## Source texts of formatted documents
++++++

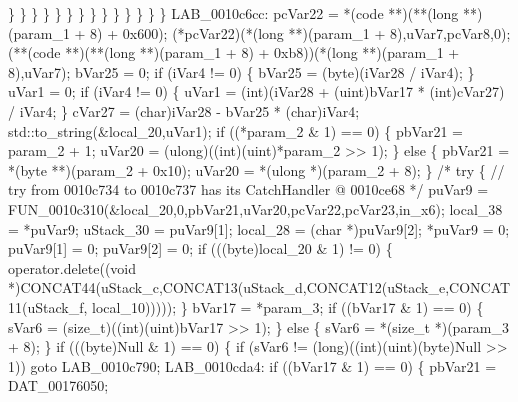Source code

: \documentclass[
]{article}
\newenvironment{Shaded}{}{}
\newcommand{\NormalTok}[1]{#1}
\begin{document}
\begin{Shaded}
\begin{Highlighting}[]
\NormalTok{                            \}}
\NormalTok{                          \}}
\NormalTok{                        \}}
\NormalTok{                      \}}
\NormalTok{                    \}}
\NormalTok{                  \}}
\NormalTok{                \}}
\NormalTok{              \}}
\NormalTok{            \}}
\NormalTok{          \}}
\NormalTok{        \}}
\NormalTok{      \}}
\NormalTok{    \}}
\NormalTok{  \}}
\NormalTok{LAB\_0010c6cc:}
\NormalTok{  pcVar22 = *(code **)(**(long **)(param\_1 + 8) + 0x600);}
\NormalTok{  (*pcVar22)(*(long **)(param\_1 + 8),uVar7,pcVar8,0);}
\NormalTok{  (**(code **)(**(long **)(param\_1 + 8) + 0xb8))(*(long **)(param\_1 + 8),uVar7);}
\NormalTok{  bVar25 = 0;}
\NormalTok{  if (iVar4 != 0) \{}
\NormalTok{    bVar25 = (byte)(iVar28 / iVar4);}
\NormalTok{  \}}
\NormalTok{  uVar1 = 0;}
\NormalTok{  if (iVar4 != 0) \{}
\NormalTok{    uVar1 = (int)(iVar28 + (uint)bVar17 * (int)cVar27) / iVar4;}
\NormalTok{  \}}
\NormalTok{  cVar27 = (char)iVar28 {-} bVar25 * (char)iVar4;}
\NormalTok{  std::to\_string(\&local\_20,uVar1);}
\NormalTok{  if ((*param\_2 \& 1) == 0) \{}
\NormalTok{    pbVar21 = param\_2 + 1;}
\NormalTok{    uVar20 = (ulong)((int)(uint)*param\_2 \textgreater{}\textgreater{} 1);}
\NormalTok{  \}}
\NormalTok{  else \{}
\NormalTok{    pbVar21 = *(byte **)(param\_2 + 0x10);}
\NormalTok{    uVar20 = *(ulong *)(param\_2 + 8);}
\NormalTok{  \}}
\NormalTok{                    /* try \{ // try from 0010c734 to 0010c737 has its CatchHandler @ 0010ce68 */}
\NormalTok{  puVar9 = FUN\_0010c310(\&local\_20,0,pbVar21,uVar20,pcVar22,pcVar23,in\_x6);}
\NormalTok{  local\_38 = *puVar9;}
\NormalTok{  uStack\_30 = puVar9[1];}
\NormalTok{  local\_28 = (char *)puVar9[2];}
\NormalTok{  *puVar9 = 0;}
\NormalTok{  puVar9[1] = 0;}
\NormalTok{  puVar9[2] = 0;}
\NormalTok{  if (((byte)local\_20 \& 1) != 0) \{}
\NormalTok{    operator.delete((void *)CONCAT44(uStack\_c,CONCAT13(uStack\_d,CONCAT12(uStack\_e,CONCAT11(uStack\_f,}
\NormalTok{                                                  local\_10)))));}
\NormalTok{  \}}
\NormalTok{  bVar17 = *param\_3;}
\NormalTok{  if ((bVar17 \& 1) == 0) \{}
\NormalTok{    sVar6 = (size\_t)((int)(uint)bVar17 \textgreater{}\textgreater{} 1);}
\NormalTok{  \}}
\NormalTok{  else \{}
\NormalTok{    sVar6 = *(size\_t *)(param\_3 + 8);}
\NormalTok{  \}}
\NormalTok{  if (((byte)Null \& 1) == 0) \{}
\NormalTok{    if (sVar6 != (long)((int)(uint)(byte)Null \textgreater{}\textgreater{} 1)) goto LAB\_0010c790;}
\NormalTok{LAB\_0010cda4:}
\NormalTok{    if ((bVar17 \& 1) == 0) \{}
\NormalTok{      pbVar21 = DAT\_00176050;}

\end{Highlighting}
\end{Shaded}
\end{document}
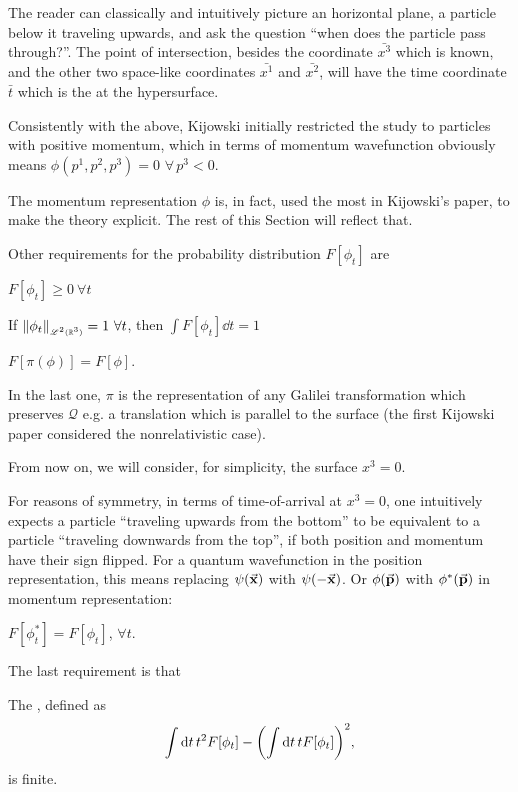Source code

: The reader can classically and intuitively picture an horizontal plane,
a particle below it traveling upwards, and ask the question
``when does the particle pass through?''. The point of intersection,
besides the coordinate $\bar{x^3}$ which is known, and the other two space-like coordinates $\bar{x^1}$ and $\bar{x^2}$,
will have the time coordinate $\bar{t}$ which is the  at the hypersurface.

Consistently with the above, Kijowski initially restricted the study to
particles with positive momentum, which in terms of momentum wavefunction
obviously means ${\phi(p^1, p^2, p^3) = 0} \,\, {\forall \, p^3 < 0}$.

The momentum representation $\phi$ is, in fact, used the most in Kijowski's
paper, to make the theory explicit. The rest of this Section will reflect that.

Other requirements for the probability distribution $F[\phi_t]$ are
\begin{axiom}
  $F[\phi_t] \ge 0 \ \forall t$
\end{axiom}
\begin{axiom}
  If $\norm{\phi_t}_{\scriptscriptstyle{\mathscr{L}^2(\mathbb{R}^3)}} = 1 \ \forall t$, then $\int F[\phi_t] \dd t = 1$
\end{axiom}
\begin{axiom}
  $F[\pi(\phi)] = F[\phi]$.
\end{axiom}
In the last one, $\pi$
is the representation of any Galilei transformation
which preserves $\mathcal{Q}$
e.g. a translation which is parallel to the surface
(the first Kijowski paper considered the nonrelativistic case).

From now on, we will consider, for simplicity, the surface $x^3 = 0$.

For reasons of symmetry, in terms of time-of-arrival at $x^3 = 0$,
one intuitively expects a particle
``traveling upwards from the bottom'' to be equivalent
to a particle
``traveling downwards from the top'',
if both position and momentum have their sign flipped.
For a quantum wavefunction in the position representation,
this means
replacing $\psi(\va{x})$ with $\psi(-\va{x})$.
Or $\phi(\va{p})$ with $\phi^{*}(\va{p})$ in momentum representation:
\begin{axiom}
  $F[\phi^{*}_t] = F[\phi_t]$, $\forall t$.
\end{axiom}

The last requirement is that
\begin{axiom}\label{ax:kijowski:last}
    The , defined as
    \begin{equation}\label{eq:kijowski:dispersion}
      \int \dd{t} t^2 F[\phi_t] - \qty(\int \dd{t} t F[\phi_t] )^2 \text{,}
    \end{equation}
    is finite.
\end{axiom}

++++++

## EXERCISE BRIEF
Figure out how many lines above hold "ulong", then give that number alone.

## EXERCISE RESULT
2